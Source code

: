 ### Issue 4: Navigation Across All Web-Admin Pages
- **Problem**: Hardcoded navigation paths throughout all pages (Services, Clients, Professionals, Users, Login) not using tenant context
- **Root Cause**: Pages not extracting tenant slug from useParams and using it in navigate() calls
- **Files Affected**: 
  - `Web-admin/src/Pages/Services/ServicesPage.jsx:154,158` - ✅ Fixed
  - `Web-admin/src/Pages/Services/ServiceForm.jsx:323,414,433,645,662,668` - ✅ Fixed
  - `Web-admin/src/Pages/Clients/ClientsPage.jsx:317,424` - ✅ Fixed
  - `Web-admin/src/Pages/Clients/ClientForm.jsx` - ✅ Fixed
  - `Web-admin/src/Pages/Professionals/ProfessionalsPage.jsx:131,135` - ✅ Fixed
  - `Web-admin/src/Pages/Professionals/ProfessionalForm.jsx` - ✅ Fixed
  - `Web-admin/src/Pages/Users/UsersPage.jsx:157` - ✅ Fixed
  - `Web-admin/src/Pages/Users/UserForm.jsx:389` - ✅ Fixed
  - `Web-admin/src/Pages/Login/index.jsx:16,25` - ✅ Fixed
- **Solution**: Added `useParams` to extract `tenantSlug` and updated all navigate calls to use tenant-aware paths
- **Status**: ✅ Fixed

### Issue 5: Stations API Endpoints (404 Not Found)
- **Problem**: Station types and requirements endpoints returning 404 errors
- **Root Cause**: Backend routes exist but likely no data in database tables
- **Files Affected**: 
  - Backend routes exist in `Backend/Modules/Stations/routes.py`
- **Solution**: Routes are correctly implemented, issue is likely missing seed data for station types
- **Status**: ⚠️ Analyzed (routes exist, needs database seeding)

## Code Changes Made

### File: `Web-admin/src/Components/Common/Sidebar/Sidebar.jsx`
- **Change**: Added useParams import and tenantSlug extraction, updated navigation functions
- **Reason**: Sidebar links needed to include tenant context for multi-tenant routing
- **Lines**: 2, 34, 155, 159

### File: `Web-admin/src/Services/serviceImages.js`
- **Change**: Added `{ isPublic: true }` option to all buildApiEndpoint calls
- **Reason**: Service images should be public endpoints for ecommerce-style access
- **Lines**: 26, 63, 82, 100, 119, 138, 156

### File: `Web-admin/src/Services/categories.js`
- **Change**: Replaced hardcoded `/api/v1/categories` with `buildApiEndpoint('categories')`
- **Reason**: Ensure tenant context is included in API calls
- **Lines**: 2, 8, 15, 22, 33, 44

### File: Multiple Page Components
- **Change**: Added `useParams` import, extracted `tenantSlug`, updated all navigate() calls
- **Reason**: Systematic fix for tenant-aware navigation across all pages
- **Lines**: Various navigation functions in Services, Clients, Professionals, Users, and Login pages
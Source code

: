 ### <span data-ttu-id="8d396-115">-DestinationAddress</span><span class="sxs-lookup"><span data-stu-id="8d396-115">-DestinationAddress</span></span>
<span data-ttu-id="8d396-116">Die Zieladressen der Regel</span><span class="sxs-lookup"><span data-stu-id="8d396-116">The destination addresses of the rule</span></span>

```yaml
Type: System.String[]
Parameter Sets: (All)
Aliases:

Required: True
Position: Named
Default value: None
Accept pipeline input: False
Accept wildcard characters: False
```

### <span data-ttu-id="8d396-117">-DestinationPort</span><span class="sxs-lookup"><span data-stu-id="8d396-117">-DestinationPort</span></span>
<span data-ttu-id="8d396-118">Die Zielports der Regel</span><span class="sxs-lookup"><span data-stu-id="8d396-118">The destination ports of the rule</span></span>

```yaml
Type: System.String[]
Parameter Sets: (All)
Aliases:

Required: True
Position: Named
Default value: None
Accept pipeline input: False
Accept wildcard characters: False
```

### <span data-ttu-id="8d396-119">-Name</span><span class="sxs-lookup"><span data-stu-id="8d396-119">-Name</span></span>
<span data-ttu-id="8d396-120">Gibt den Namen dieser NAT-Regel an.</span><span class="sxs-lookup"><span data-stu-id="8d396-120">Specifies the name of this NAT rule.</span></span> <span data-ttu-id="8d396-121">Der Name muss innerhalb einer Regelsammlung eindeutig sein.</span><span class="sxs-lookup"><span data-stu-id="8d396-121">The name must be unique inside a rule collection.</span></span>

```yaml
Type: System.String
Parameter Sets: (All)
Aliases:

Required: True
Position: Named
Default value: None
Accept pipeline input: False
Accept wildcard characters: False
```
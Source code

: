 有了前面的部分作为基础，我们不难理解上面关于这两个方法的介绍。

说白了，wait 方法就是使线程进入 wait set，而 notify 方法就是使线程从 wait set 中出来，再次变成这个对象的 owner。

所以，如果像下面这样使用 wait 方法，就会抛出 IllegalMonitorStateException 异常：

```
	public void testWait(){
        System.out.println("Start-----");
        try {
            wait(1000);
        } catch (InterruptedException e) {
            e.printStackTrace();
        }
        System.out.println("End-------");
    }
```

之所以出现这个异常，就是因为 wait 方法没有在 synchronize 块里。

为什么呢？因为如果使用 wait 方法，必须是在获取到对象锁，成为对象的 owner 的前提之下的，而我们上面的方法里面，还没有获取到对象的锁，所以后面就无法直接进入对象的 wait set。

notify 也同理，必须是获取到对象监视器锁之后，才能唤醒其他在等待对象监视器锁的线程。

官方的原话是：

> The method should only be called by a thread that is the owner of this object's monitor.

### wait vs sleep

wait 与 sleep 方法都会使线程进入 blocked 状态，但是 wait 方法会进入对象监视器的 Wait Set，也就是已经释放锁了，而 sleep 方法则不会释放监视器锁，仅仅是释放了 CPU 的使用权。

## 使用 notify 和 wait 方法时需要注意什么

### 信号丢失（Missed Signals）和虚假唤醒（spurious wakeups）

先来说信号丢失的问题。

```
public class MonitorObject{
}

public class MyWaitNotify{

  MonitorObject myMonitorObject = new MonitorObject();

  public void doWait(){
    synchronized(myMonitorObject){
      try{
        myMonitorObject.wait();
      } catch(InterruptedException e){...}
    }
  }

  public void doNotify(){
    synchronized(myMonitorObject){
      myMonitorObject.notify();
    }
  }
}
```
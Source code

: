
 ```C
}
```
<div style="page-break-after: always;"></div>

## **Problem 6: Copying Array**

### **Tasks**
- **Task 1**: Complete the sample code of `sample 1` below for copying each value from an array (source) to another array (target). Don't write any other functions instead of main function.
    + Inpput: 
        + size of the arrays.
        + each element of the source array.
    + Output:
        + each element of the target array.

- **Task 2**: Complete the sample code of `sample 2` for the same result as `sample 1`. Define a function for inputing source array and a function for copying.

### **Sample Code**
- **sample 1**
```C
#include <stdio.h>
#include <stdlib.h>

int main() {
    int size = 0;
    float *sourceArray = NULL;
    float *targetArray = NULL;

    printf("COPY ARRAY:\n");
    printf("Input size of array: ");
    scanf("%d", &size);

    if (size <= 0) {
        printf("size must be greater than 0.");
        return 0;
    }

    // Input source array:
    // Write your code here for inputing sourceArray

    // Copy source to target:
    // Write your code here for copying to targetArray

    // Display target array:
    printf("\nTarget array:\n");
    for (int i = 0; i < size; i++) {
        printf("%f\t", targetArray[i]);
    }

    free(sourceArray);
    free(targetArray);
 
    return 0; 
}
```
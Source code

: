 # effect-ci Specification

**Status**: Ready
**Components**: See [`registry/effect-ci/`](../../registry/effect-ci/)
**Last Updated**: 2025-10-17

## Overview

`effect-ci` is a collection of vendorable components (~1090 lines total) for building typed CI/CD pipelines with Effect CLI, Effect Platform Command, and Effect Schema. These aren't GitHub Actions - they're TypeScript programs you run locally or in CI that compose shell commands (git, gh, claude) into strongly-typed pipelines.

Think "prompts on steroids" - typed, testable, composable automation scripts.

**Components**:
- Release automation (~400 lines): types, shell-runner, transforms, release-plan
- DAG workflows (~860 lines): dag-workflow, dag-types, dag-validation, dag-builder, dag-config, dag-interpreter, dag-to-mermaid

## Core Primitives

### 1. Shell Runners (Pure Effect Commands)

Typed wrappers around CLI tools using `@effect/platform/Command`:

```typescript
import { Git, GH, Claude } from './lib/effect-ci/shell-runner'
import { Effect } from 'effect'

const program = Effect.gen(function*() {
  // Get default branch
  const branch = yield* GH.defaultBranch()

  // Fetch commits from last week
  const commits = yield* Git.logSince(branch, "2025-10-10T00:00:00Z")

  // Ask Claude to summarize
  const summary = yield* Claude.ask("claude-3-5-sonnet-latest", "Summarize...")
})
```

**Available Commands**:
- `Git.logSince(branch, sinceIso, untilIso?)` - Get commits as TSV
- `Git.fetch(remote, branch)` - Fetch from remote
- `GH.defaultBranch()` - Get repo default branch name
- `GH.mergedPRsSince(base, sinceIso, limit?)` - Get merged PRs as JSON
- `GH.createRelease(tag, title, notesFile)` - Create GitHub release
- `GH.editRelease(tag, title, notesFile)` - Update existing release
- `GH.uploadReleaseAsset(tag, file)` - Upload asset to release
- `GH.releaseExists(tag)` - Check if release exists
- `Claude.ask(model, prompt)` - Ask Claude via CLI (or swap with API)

**********

§ Action item
Your answer must be the lines above, unchanged, from the first one through the line that holds "- **Problem**: Hardcoded", inclusive, and no others.

§ Response to the exercise
Source code

: ### Issue 4: Navigation Across All Web-Admin Pages
- **Problem**: Hardcoded navigation paths throughout all pages (Services, Clients, Professionals, Users, Login) not using tenant context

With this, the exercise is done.